State Climatologist Harry Hillaker says the overall figures give only a partial picture of the weather situation in the just completed month of July. The overall numbers do show a drop in normal rainfall and an increase in heat.
He says statewide we had the 41st driest July and 38th warmest July in 145 years of records. Temperatures were about one-and-half degrees warmer than normal. Hillaker says the statewide rain average gives a little bit of the picture of the situation too.
He says 2.89 inches was the statewide average — or a little more than an inch and a half below the normal average of 4.5 inches of rain for July.

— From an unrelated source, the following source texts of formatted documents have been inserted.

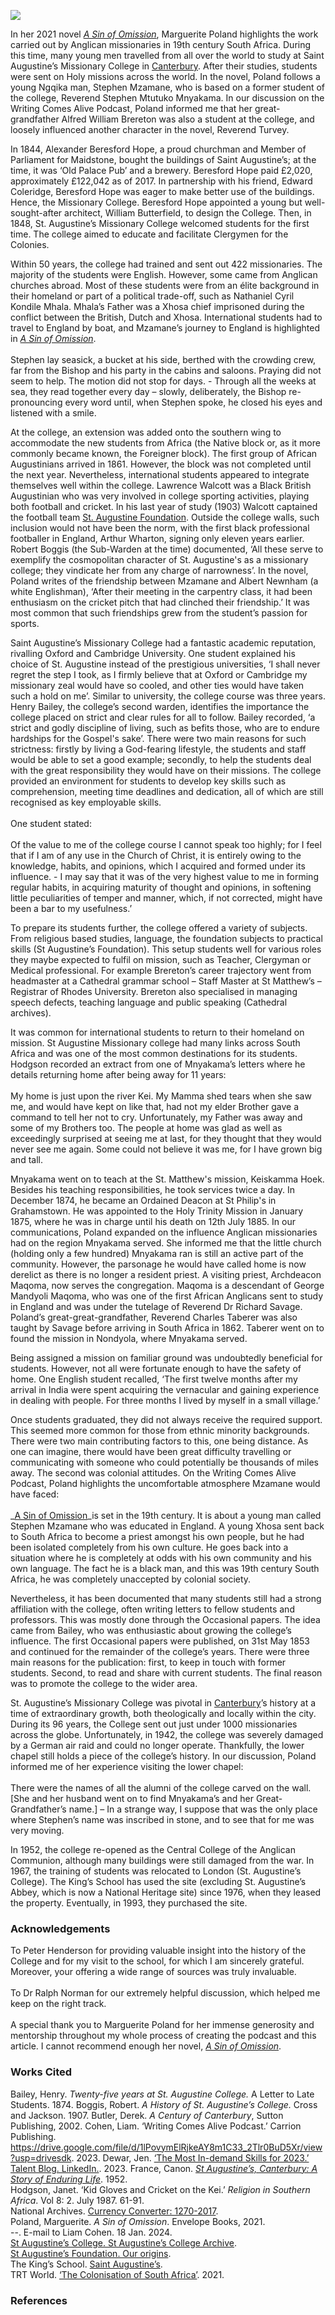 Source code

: <a href="https://www.kent-maps.online"><img src="https://www.kent-maps.online/juncture/ve-button.png"></a>

<param ve-config 
       title="A Sin of Omission by Marguerite Poland"
       author="Liam Cohen"
       banner="xxx" 
       layout="vertical">
       
In her 2021 novel _[A Sin of Omission]( https://www.envelopebooks.co.uk/a-sin-of-omission)_, Marguerite Poland highlights the work carried out by Anglican missionaries in 19th century South Africa. During this time, many young men travelled from all over the world to study at Saint Augustine’s Missionary College in [Canterbury](/19c/19c-canterbury). After their studies, students were sent on Holy missions across the world. In the novel, Poland follows a young Ngqika man, Stephen Mzamane, who is based on a former student of the college, Reverend Stephen Mtutuko Mnyakama. In our discussion on the Writing Comes Alive Podcast, Poland informed me that her great-grandfather Alfred William Brereton was also a student at the college, and loosely influenced another character in the novel, Reverend Turvey. 

In 1844, Alexander Beresford Hope, a proud churchman and Member of Parliament for Maidstone, bought the buildings of Saint Augustine’s; at the time, it was ‘Old Palace Pub’ and a brewery.   Beresford Hope paid £2,020, approximately £122,042 as of 2017.  In partnership with his friend, Edward Coleridge, Beresford Hope was eager to make better use of the buildings. Hence, the Missionary College. Beresford Hope appointed a young but well-sought-after architect, William Butterfield, to design the College. Then, in 1848, St. Augustine’s Missionary College welcomed students for the first time. The college aimed to educate and facilitate Clergymen for the Colonies. 

Within 50 years, the college had trained and sent out 422 missionaries. The majority of the students were English. However, some came from Anglican churches abroad. Most of these students were from an élite background in their homeland or part of a political trade-off, such as Nathaniel Cyril Kondile Mhala. Mhala’s Father was a Xhosa chief imprisoned during the conflict between the British, Dutch and Xhosa.  International students had to travel to England by boat, and Mzamane’s journey to England is highlighted in _[A Sin of Omission]( https://www.envelopebooks.co.uk/a-sin-of-omission)_.
<br><br>
Stephen lay seasick, a bucket at his side, berthed with the crowding crew, far from the Bishop and his party in the cabins and saloons. Praying did not seem to help. The motion did not stop for days. - Through all the weeks at sea, they read together every day – slowly, deliberately, the Bishop re-pronouncing every word until, when Stephen spoke, he closed his eyes and listened with a smile.  

At the college, an extension was added onto the southern wing to accommodate the new students from Africa (the Native block or, as it more commonly became known, the Foreigner block). The first group of African Augustinians arrived in 1861. However, the block was not completed until the next year.  Nevertheless, international students appeared to integrate themselves well within the college. Lawrence Walcott was a Black British Augustinian who was very involved in college sporting activities, playing both football and cricket. In his last year of study (1903) Walcott captained the football team [St. Augustine Foundation](https://www.staugustinesfoundation.org/our-story). Outside the college walls, such inclusion would not have been the norm, with the first black professional footballer in England, Arthur Wharton, signing only eleven years earlier.   Robert Boggis (the Sub-Warden at the time) documented, ‘All these serve to exemplify the cosmopolitan character of St. Augustine's as a missionary college; they vindicate her from any charge of narrowness’.  In the novel, Poland writes of the friendship between Mzamane and Albert Newnham (a white Englishman), ‘After their meeting in the carpentry class, it had been enthusiasm on the cricket pitch that had clinched their friendship.’  It was most common that such friendships grew from the student’s passion for sports.

Saint Augustine’s Missionary College had a fantastic academic reputation, rivalling Oxford and Cambridge University. One student explained his choice of St. Augustine instead of the prestigious universities, ‘I shall never regret the step I took, as I firmly believe that at Oxford or Cambridge my missionary zeal would have so cooled, and other ties would have taken such a hold on me’.   Similar to university, the college course was three years. Henry Bailey, the college’s second warden, identifies the importance the college placed on strict and clear rules for all to follow.  Bailey recorded, ‘a strict and godly discipline of living, such as befits those, who are to endure hardships for the Gospel's sake’.  There were two main reasons for such strictness: firstly by living a God-fearing lifestyle, the students and staff would be able to set a good example; secondly, to help the students deal with the great responsibility they would have on their missions. The college provided an environment for students to develop key skills such as comprehension, meeting time deadlines and dedication, all of which are still recognised as key employable skills.
<br><br>
One student stated:
<br><br>
Of the value to me of the college course I cannot speak too highly; for I feel that if I am of any use in the Church of Christ, it is entirely owing to the knowledge, habits, and opinions, which I acquired and formed under its influence. -   I may say that it was of the very highest value to me in forming regular habits, in acquiring maturity of thought and opinions, in softening little peculiarities of temper and manner, which, if not corrected, might have been a bar to my usefulness.’  
<param ve-image url="https://stor.artstor.org/stor/fcfa1100-99e8-46d5-a8f9-4be99acd1050" label="The portrait in the Refectory of Henry Bailey by Sydney Hodges, 1878 by kind permission of Peter Henderson">

To prepare its students further, the college offered a variety of subjects. From religious based studies, language, the foundation subjects to practical skills  (St Augustine’s Foundation). This setup students well for various roles they maybe expected to fulfil on mission, such as Teacher, Clergyman or Medical professional. For example Brereton’s career trajectory went from headmaster at a Cathedral grammar school – Staff Master at St Matthew’s – Registrar of Rhodes University. Brereton also specialised in managing speech defects, teaching language and public speaking (Cathedral archives).

It was common for international students to return to their homeland on mission. St Augustine Missionary college had many links across South Africa and was one of the most common destinations for its students. Hodgson recorded an extract from one of Mnyakama’s letters where he details returning home after being away for 11 years:
<br><br>
My home is just upon the river Kei. My Mamma shed tears when she saw me, and would have kept on like that, had not my elder Brother gave a command to tell her not to cry. Unfortunately, my Father was away and some of my Brothers too. The people at home was glad as well as exceedingly surprised at seeing me at last, for they thought that they would never see me again. Some could not believe it was me, for I have grown big and tall.  

Mnyakama went on to teach at the St. Matthew's mission, Keiskamma Hoek. Besides his teaching responsibilities, he took services twice a day.  In December 1874, he became an Ordained Deacon at St Philip's in Grahamstown. He was appointed to the Holy Trinity Mission in January 1875, where he was in charge until his death on 12th July 1885.  In our communications, Poland expanded on the influence Anglican missionaries had on the region Mnyakama served. She informed me that the little church (holding only a few hundred)  Mnyakama ran is still an active part of the community. However, the parsonage he would have called home is now derelict as there is no longer a resident priest. A visiting priest, Archdeacon Maqoma, now serves the congregation. Maqoma is a descendant of George Mandyoli Maqoma, who was one of the first African Anglicans sent to study in England and was under the tutelage of Reverend Dr Richard Savage. Poland’s  great-great-grandfather, Reverend Charles Taberer was also taught by Savage before arriving in South Africa in 1862. Taberer went on to found the mission in Nondyola, where Mnyakama served.  

Being assigned a mission on familiar ground was undoubtedly beneficial for students. However, not all were fortunate enough to have the safety of home. One English student recalled, ‘The first twelve months after my arrival in India were spent acquiring the vernacular and gaining experience in dealing with people. For three months I lived by myself in a small village.’  

Once students graduated, they did not always receive the required support. This seemed more common for those from ethnic minority backgrounds. There were two main contributing factors to this, one being distance. As one can imagine, there would have been great difficulty travelling or communicating with someone who could potentially be thousands of miles away. The second was colonial attitudes. On the Writing Comes Alive Podcast, Poland highlights the uncomfortable atmosphere Mzamane would have faced:
<br><br>
_[A Sin of Omission]( https://www.envelopebooks.co.uk/a-sin-of-omission)_is set in the 19th century. It is about a young man called Stephen Mzamane who was educated in England. A young Xhosa sent back to South Africa to become a priest amongst his own people, but he had been isolated completely from his own culture. He goes back into a situation where he is completely at odds with his own community and his own language. The fact he is a black man, and this was 19th century South Africa, he was completely unaccepted by colonial society. 

Nevertheless, it has been documented that many students still had a strong affiliation with the college, often writing letters to fellow students and professors. This was mostly done through the Occasional papers. The idea came from Bailey, who was enthusiastic about growing the college’s influence. The first Occasional papers were published, on 31st May 1853 and continued for the remainder of the college’s years. There were three main reasons for the publication: first, to keep in touch with former students. Second, to read and share with current students. The final reason was to promote the college to the wider area.  

St. Augustine’s Missionary College was pivotal in [Canterbury](/19c/19c-canterbury)’s history at a time of extraordinary growth, both theologically and locally within the city. During its 96 years, the College sent out just under 1000 missionaries across the globe. Unfortunately, in 1942, the college was severely damaged by a German air raid and could no longer operate.  Thankfully, the lower chapel still holds a piece of the college’s history. In our discussion, Poland informed me of her experience visiting the lower chapel:
<br><br>
There were the names of all the alumni of the college carved on the wall. [She and her husband went on to find Mnyakama’s and her Great-Grandfather’s name.] – In a strange way, I suppose that was the only place where Stephen’s name was inscribed in stone, and to see that for me was very moving. 

In 1952, the college re-opened as the Central College of the Anglican Communion, although many buildings were still damaged from the war. In 1967, the training of students was relocated to London (St. Augustine’s College). The King’s School has used the site (excluding St. Augustine’s Abbey, which is now a National Heritage site) since 1976, when they leased the property. Eventually, in 1993, they purchased the site. 

### Acknowledgements
To Peter Henderson for providing valuable insight into the history of the College and for my visit to the school, for which I am sincerely grateful. Moreover, your offering a wide range of sources was truly invaluable.
<br><br>
To Dr Ralph Norman for our extremely helpful discussion, which helped me keep on the right track.
<br><br>
A special thank you to Marguerite Poland for her immense generosity and mentorship throughout my whole process of creating the podcast and this article. I cannot recommend enough her novel, [_A Sin of Omission_](https://www.amazon.co.uk/Sin-Omission-Marguerite-Poland/dp/1838172033/ref=mp_s_a_1_1?crid=MSRRBQRAVUG3&keywords=a+Sin+of+Omission&qid=1704254185&sprefix=a+sin+of+omission+%2Caps%2C230&sr=8-1
). 

### Works Cited
Bailey, Henry. _Twenty-five years at St. Augustine College._ A Letter to Late Students. 1874.
Boggis, Robert. _A History of St. Augustine’s College._ Cross and Jackson. 1907.
Butler, Derek. _A Century of Canterbury_, Sutton Publishing, 2002.
Cohen, Liam. ‘Writing Comes Alive Podcast.’ Carrion Publishing. https://drive.google.com/file/d/1lPovymElRjkeAY8m1C33_2Tlr0BuD5Xr/view?usp=drivesdk. 2023.
Dewar, Jen. [‘The Most In-demand Skills for 2023.’ Talent Blog. LinkedIn.](https://www.linkedin.com/business/talent/blog/talent-strategy/linkedin-most-in-demand-hard-and-soft-skills). 2023. 
France, Canon. [_St Augustine’s, Canterbury: A Story of Enduring Life_](https://archive.org/details/StAugustinesCanterburyAStoryOfEnduringLife/page/n13/mode/1up). 1952.   
Hodgson, Janet. ‘Kid Gloves and Cricket on the Kei.’ _Religion in Southern Africa_. Vol 8: 2. July 1987. 61-91.   
National Archives. [Currency Converter: 1270-2017](https://www.nationalarchives.gov.uk/currency-converter/).   
Poland, Marguerite. _A Sin of Omission_. Envelope Books, 2021.   
--. E-mail to Liam Cohen. 18 Jan. 2024.   
[St Augustine’s College. St Augustine’s College Archive](https://archiveshub.jisc.ac.uk/search/archives/76f7b049-2cc5-3ec9-bd2b-6d152d1cfb3b).   
[St Augustine’s Foundation. Our origins](https://www.staugustinesfoundation.org/our-story).  
The King’s School. [Saint Augustine’s](http://www.kings-archives.co.uk/kings-school-tour/saint-augustines/).  
TRT World. [‘The Colonisation of South Africa’](https://youtu.be/Mi93LjuQbMM?si=EvSx1n8YsaZoOV3q). 2021.   

### References

[^ref1]: Boggis. 
[^ref2]: (National Archives
[^ref3]:T RT World, 2021. 
[^ref4]: 78-9. 
[^ref5]: Hodgson 69.
[^ref6]: Brown 23. 
[^ref7]: 199. 
[^ref8]: 83. 
[^ref9]: Bailey, 135. 
[^ref10]: Baily 130. 
[^ref11]: Baily 131.
[^ref12]: Dewar 2023. 
[^ref13]: 140.
[^ref14]: [St. Augustine Foundation](https://www.staugustinesfoundation.org/our-story).
[^ref15]: 74. 
[^ref16]: 74. 
[^ref17]: Poland 2024.
[^ref18]: Poland 2024. 
[^ref19]: Bailey 160.
[^ref20]: Poland 2023. 
[^ref21]: Bailey 99-100. 
[^ref22]: France.
[^ref23]: Poland 2023.
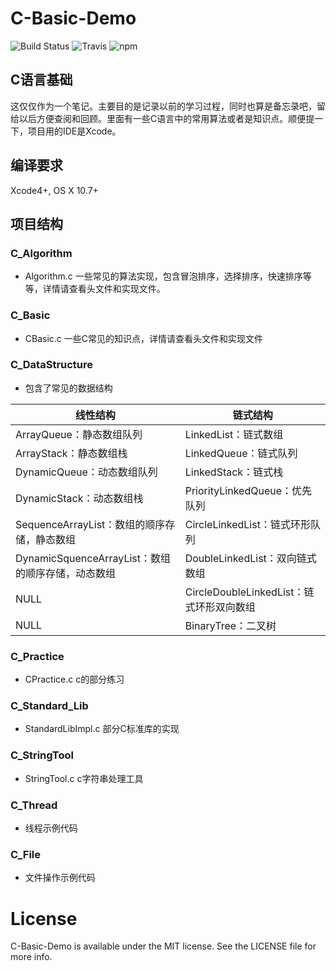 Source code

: # C-Basic-Demo
![Build Status](https://img.shields.io/badge/C--Basic--Demo-1.0.0-green.svg)
![Travis](https://img.shields.io/travis/rust-lang/rust.svg)
![npm](https://img.shields.io/npm/l/express.svg)

## C语言基础
这仅仅作为一个笔记。主要目的是记录以前的学习过程，同时也算是备忘录吧，留给以后方便查阅和回顾。里面有一些C语言中的常用算法或者是知识点。顺便提一下，项目用的IDE是Xcode。

## 编译要求
Xcode4+,
OS X 10.7+

## 项目结构

### C_Algorithm
 * Algorithm.c 一些常见的算法实现，包含冒泡排序，选择排序，快速排序等等，详情请查看头文件和实现文件。

### C_Basic
 * CBasic.c 一些C常见的知识点，详情请查看头文件和实现文件

### C_DataStructure
 * 包含了常见的数据结构
 
 线性结构 | 链式结构
--------- | -------------
ArrayQueue：静态数组队列 | LinkedList：链式数组
ArrayStack：静态数组栈 | LinkedQueue：链式队列
DynamicQueue：动态数组队列 | LinkedStack：链式栈
DynamicStack：动态数组栈 | PriorityLinkedQueue：优先队列
SequenceArrayList：数组的顺序存储，静态数组 | CircleLinkedList：链式环形队列
DynamicSquenceArrayList：数组的顺序存储，动态数组 | DoubleLinkedList：双向链式数组
NULL | CircleDoubleLinkedList：链式环形双向数组
NULL | BinaryTree：二叉树

### C_Practice
* CPractice.c c的部分练习

### C_Standard_Lib
* StandardLibImpl.c 部分C标准库的实现

### C_StringTool
* StringTool.c c字符串处理工具

### C_Thread
* 线程示例代码

### C_File
* 文件操作示例代码

# License
C-Basic-Demo is available under the MIT license. See the LICENSE file for more info.

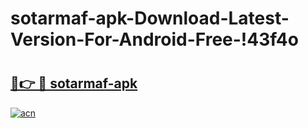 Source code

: # sotarmaf-apk-Download-Latest-Version-For-Android-Free-!43f4o

# <h2><a href="https://spulmu.esa.edu.pl?title=sotarmaf-apk&ref=43f4o">🔗👉 🔴 sotarmaf-apk</a></h2>

[![acn](https://github.com/user-attachments/assets/0f9c940e-d8b0-45ae-aac7-cd30a18b3e1c)](https://spulmu.esa.edu.pl?title=sotarmaf-apk&ref=43f4o)

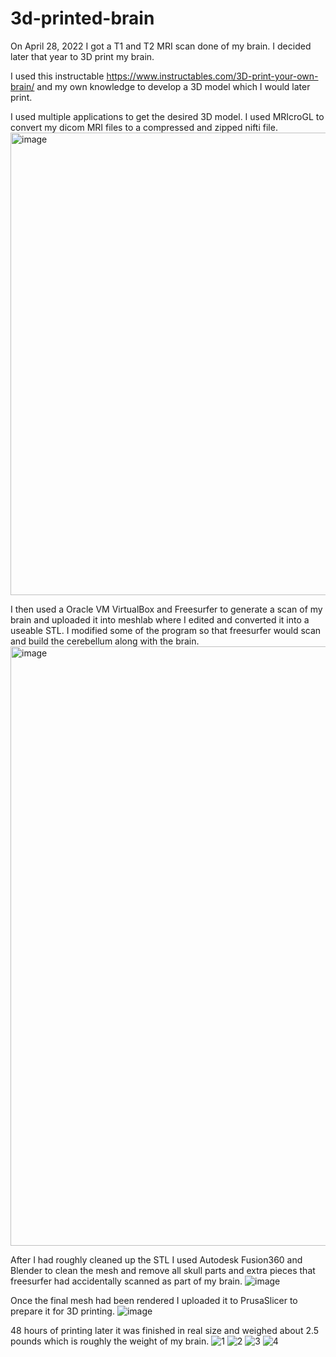 # 3d-printed-brain
On April 28, 2022 I got a T1 and T2 MRI scan done of my brain. I decided later that year to 3D print my brain. 

I used this instructable https://www.instructables.com/3D-print-your-own-brain/ and my own knowledge to develop a 3D model which I would later print. 

I used multiple applications to get the desired 3D model. I used MRIcroGL to convert my dicom MRI files to a compressed and zipped nifti file. 
<img width="740" alt="image" src="https://user-images.githubusercontent.com/69320369/212181672-6b4d1391-097f-47ad-a1f3-37ceb03557d9.png">

I then used a Oracle VM VirtualBox and Freesurfer to generate a scan of my brain and uploaded it into meshlab where I edited and converted it into a useable STL. I modified some of the program so that freesurfer would scan and build the cerebellum along with the brain.
<img width="959" alt="image" src="https://user-images.githubusercontent.com/69320369/212182040-7b66059f-6e5d-4ca5-93af-ef3f1c3fcb18.png">

After I had roughly cleaned up the STL I used Autodesk Fusion360 and Blender to clean the mesh and remove all skull parts and extra pieces that freesurfer had accidentally scanned as part of my brain. 
![image](https://user-images.githubusercontent.com/69320369/212183036-8111c188-522b-4b99-8493-cff9ecb54623.png)

Once the final mesh had been rendered I uploaded it to PrusaSlicer to prepare it for 3D printing.
![image](https://user-images.githubusercontent.com/69320369/212183233-7118bfe2-c5d6-45cd-9b8c-0d0a9d5a5609.png)

48 hours of printing later it was finished in real size and weighed about 2.5 pounds which is roughly the weight of my brain. 
![1](https://user-images.githubusercontent.com/69320369/212183849-341a9210-0b84-41c3-9ae9-6484d2441e1f.jpg)
![2](https://user-images.githubusercontent.com/69320369/212183856-ca35c59b-8d99-4146-aade-842c8ad7eb1a.jpg)
![3](https://user-images.githubusercontent.com/69320369/212183864-4cbb252b-611e-4cf8-bd7b-0f596820228b.jpg)
![4](https://user-images.githubusercontent.com/69320369/212183871-12270e6d-1d24-4ab0-8b89-4243d8cfc4ca.jpg)
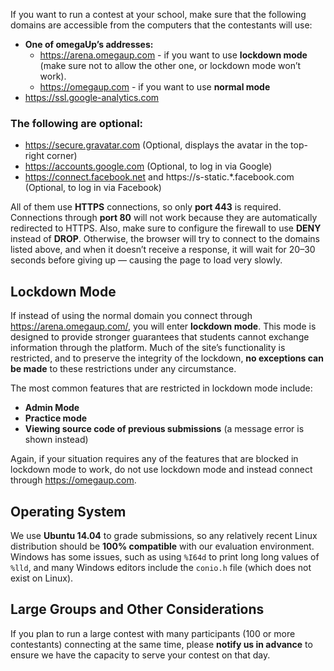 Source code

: If you want to run a contest at your school, make sure that the following domains are accessible from the computers that the contestants will use:

* **One of omegaUp’s addresses:**
  * https://arena.omegaup.com - if you want to use **lockdown mode** (make sure not to allow the other one, or lockdown mode won’t work).
  * https://omegaup.com - if you want to use **normal mode**
* https://ssl.google-analytics.com

### The following are optional:

* https://secure.gravatar.com (Optional, displays the avatar in the top-right corner)
* https://accounts.google.com (Optional, to log in via Google)
* https://connect.facebook.net and https://s-static.*.facebook.com (Optional, to log in via Facebook)

All of them use **HTTPS** connections, so only **port 443** is required.
Connections through **port 80** will not work because they are automatically redirected to HTTPS.
Also, make sure to configure the firewall to use **DENY** instead of **DROP**. Otherwise, the browser will try to connect to the domains listed above, and when it doesn’t receive a response, it will wait for 20–30 seconds before giving up — causing the page to load very slowly.

## Lockdown Mode

If instead of using the normal domain you connect through https://arena.omegaup.com/, you will enter **lockdown mode**.
This mode is designed to provide stronger guarantees that students cannot exchange information through the platform.
Much of the site’s functionality is restricted, and to preserve the integrity of the lockdown, **no exceptions can be made** to these restrictions under any circumstance.

The most common features that are restricted in lockdown mode include:

* **Admin Mode**
* **Practice mode**
* **Viewing source code of previous submissions** (a message error is shown instead)

Again, if your situation requires any of the features that are blocked in lockdown mode to work, do not use lockdown mode and instead connect through https://omegaup.com.

## Operating System

We use **Ubuntu 14.04** to grade submissions, so any relatively recent Linux distribution should be **100% compatible** with our evaluation environment. Windows has some issues, such as using `%I64d` to print long long values of `%lld`, and many Windows editors include the `conio.h` file (which does not exist on Linux).

## Large Groups and Other Considerations

If you plan to run a large contest with many participants (100 or more contestants) connecting at the same time, please **notify us in advance** to ensure we have the capacity to serve your contest on that day.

Hillaker says that statewide total doesn’t seem to indicate the drought situation we are in now, but he says the average is thrown off by the abundance of rain in northeast Iowa. He says Guttenberg on the eastern border is a good example as the city had a July record of 13.88 inches of rain.
“Some pretty amazing rains — Guttenburg had two different events that were roughly in the five to six inch category apiece. So, easy to set records when you get two of those sorts of events in the same month,” according to Hillaker. But if you went west there were many areas that would have loved to have portions of either of those big rain events.
“Roughly I-80 southward as far west as Creston, as far east as Fairfield — those areas had less than an inch of rain during the month. And much of the same areas were quite dry in June, kind of worsening drought conditions in those areas of the state,” Hillaker says. Not only was there a lack of rain, but we also saw triple-digit temperatures.
“Up to 101 degrees at Ottumwa on the 20th of the month and then the next day 101 in Des Moines, “Hillaker says. “Actually the highest temperatures in the state going back to September of 2013 was the last time that we had temperatures higher than 101.” Hillaker says the humidity during that stretch made it worse with heat indices well above 100. The climatologist says the statewide averages for temperature and rainfall had been running pretty close to normal this year until we hit June and things dried out.
“Some parts of the state like Ottumwa, the last time they had a June-July combination with less rain than this year — you had to go way back to 1911, over 100 years ago — to find a drier June-July combination than 2017,” Hillaker explains.
He says June, July and August are usually the months were we get more rain, so there’s still some hope August could turn around the dry spell the state is in.